これらの曲について少し気になるのは、ショパンの繊細優美な音楽性が最上の形で表現された名曲が揃っている中で、どういうわけか第2番変ホ長調だけが突出して有名であるといことだ。第2番が優れた作品であるのは間違いないが、この曲とその他の作品の出来映えに際立った差があるわけではない。ショパンの「ノクターン」といえば第2番のことだと思っている方にはぜひほかの作品も聴いていただきたいと思う。ショパンにはまだまだ多くの素晴らしい作品があるということに瞠目されることだろう。
ただ全般に後期の作品にはおそらく彼の健康状態の影響もあって内省的で沈鬱な表情が垣間見られることもあり、初期の作品に見られる夢見るような美しさにやや欠けるところがあるとはいえるかも知れない。私のお気に入りの作品をあえていくつかに絞るとすれば、第1番、第8番、そして遺作の第20番嬰ハ短調あたりだろうか。
第20番嬰ハ短調はショパンの死後に出版されたが作曲されたのは1830年ウィーンに着いて間もなくの頃で、作品9の3曲とほぼ同じかあるいは寧ろやや早い時期の作品である。主部/再現部は深い憂愁を帯びたロマンティックな旋律が聴く者の心を打つ。中間部にはピアノ協奏曲第2番の終楽章の第1主題と第1楽章の第1主題の素材が組み合わされて現れる。
ショパンの二曲の協奏曲は彼がひそかに思いを寄せていたワルシャワ音楽院の同窓のソプラノ歌手、コンスタンティア・グワドコフスカとの関りが深いことが知られている。特に第2番(実際には第1番よりも先に作曲された)の第2楽章はコンスタンティアへの思いを表現したものであることを友人、ティトゥス・ヴォイチェホフスキに告白している。
結局その思いを告げることのないまま故国を離れたショパンだが、ウィーンに着いて間もなく作曲されたこの曲にはコンスタンティアへの追憶が込められているのかも知れない。生前出版されることがなかったのもこの曲にはあまりにも生々しい彼の個人的な感情が盛り込まれていたためとも考えられる。
なおこの曲ははじめに1875年に出版された際には「アダージョ」と指定されていたが、後にブラームスによって「レント・コン・グラン・エスプレッシオーネ」と改められた。いささか牽強付会の説ではあるが、あるいはクララへのひそかな思慕とともに生きたブラームスにとってこの曲は特に共感しやすい作品であったのかも知れない。

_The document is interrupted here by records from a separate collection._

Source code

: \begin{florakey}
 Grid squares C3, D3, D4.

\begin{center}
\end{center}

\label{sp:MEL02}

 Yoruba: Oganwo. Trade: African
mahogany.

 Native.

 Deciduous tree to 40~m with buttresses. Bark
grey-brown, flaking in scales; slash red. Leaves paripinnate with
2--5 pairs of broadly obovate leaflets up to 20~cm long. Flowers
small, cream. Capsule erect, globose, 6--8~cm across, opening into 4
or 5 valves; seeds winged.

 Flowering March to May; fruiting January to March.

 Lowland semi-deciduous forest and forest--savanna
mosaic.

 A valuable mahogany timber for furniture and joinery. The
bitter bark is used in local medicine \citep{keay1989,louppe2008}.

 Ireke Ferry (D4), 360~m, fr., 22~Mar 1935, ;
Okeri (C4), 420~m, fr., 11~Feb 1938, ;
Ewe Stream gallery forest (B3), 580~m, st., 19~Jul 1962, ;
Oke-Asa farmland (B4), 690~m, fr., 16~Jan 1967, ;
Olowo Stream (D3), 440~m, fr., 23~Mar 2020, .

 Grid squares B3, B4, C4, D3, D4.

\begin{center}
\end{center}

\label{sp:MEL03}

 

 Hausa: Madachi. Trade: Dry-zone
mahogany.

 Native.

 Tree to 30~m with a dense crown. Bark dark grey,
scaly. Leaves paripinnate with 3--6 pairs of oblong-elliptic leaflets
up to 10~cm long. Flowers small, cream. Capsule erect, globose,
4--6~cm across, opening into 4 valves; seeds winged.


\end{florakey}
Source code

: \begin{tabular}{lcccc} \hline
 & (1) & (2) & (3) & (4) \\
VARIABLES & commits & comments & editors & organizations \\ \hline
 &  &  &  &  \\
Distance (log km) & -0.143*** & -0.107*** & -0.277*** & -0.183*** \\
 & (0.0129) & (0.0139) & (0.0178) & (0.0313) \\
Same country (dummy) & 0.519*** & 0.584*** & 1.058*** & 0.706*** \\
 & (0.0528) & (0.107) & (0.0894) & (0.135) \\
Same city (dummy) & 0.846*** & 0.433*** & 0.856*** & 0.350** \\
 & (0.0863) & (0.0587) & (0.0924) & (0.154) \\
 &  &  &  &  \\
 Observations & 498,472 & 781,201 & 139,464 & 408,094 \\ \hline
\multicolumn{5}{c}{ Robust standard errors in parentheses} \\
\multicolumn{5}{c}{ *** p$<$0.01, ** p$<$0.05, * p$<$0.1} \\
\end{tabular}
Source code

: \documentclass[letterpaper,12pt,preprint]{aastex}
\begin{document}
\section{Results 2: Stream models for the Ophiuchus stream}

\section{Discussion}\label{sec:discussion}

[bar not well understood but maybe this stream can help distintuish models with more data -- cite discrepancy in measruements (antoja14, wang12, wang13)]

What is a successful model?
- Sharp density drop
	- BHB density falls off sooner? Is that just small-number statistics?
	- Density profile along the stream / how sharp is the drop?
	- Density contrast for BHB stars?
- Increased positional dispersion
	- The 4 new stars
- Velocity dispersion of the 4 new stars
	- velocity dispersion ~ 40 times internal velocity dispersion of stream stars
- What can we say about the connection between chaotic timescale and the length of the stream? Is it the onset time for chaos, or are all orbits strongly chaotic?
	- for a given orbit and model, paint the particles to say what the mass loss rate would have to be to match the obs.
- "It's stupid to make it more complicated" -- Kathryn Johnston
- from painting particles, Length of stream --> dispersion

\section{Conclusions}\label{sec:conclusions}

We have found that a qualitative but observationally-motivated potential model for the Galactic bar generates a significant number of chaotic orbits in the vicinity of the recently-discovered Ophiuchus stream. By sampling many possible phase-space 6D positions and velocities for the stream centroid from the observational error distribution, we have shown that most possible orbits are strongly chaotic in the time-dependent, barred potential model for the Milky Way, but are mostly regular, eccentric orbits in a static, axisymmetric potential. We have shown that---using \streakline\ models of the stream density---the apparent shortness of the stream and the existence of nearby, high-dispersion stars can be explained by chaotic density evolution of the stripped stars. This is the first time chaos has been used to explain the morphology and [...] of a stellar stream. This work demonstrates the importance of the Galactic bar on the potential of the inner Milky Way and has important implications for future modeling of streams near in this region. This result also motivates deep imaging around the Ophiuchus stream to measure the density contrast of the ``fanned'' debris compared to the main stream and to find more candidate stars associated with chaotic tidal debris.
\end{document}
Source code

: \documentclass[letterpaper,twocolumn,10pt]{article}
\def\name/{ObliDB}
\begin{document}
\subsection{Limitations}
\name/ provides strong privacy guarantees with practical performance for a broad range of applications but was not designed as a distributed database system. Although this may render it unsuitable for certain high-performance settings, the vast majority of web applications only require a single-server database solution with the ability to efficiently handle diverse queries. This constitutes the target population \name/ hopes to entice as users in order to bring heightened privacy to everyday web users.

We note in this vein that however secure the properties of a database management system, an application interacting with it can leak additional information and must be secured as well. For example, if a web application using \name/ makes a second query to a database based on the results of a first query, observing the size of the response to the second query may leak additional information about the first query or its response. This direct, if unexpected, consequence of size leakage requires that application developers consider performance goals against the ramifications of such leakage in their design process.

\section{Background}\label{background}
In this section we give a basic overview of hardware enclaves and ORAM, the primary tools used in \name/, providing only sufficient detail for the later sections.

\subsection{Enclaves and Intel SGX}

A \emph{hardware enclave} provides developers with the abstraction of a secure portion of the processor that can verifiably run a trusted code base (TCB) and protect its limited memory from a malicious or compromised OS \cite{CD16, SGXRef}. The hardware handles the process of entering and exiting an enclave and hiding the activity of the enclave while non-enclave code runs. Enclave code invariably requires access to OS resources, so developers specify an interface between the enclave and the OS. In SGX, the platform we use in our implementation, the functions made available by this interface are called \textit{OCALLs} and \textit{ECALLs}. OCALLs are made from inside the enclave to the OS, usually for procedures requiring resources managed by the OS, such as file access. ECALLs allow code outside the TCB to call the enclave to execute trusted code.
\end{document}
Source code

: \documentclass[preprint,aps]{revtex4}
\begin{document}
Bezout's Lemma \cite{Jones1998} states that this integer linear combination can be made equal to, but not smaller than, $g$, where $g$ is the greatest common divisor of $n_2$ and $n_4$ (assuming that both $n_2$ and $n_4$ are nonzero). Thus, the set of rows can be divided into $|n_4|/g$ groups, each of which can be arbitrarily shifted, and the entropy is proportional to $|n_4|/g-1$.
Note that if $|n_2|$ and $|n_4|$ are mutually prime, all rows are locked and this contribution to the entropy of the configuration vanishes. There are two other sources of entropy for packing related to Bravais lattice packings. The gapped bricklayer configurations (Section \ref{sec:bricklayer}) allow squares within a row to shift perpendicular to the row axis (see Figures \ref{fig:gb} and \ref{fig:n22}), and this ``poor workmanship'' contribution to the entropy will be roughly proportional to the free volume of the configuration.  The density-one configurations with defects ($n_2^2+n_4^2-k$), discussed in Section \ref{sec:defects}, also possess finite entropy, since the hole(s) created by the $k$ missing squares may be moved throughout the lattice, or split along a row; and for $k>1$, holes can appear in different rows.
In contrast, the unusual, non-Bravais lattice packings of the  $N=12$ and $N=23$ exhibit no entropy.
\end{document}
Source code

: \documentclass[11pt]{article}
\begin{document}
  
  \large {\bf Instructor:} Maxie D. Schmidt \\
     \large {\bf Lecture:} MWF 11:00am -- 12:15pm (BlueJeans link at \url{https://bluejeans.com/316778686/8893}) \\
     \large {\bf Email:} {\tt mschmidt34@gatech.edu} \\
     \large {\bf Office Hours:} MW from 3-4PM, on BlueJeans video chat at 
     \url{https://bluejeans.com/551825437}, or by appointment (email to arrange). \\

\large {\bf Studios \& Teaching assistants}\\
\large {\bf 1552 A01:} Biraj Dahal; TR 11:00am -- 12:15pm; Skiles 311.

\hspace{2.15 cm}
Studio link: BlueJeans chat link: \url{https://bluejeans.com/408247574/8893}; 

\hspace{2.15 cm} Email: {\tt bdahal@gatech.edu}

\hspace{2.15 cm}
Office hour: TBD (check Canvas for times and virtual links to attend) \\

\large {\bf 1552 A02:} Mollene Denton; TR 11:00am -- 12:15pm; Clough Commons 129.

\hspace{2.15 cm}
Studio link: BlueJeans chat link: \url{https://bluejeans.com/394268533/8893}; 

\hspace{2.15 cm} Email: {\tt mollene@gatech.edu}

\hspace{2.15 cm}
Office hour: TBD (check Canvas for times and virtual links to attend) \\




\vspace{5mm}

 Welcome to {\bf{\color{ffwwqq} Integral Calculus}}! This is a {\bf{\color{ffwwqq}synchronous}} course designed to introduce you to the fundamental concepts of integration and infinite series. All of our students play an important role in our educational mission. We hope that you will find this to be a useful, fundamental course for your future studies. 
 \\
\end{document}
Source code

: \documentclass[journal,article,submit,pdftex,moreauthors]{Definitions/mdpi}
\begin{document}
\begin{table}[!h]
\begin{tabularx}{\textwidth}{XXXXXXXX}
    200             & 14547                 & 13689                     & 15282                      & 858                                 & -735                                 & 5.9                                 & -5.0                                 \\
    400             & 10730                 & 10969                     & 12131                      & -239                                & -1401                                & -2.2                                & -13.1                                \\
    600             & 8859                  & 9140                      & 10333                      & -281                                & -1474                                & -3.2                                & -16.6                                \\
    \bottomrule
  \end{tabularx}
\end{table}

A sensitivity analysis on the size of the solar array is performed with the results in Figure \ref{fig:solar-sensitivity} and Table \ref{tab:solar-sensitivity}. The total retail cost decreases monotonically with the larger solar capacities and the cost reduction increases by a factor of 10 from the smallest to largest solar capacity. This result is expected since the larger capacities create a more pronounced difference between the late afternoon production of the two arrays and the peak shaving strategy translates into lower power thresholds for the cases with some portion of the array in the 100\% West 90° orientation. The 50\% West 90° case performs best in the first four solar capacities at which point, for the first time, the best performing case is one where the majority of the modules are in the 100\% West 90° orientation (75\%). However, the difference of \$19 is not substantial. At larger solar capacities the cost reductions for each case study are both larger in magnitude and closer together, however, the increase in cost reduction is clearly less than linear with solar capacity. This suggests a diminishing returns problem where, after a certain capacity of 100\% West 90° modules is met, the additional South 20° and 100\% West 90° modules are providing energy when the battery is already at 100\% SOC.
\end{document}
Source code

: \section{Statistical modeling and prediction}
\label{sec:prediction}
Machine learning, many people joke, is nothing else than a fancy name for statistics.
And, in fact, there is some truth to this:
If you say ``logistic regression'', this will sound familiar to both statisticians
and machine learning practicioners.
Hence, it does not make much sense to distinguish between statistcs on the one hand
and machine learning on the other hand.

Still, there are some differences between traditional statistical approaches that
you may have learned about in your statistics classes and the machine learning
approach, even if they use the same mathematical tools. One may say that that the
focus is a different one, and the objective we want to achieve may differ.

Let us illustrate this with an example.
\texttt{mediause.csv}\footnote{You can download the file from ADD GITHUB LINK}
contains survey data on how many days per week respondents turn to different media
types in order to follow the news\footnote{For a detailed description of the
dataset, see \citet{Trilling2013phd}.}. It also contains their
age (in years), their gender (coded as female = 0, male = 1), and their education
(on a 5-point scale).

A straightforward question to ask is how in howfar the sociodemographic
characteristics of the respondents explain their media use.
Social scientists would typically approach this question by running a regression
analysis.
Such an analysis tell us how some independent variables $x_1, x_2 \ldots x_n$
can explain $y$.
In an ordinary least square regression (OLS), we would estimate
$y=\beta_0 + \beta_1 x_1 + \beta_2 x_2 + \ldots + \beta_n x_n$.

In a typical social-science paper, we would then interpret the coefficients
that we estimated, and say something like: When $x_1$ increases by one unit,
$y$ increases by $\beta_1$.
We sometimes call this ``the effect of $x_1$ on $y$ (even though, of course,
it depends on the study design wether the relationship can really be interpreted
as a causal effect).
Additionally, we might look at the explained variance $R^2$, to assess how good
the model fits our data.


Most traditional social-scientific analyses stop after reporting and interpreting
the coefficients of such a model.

20世紀の名ヴァイオリニスト、ナタン・ミルシテインはこの曲のヴァイオリンのための編曲を残している。またこの曲はナチスの収容所から奇跡の生還を遂げたことで知られるピアニスト・作曲家のヴワディスワフ・シュピルマンの愛奏曲だったようで、映画「戦場のピアニスト(原題 “The Pianist”)」でも効果的に用いられていた。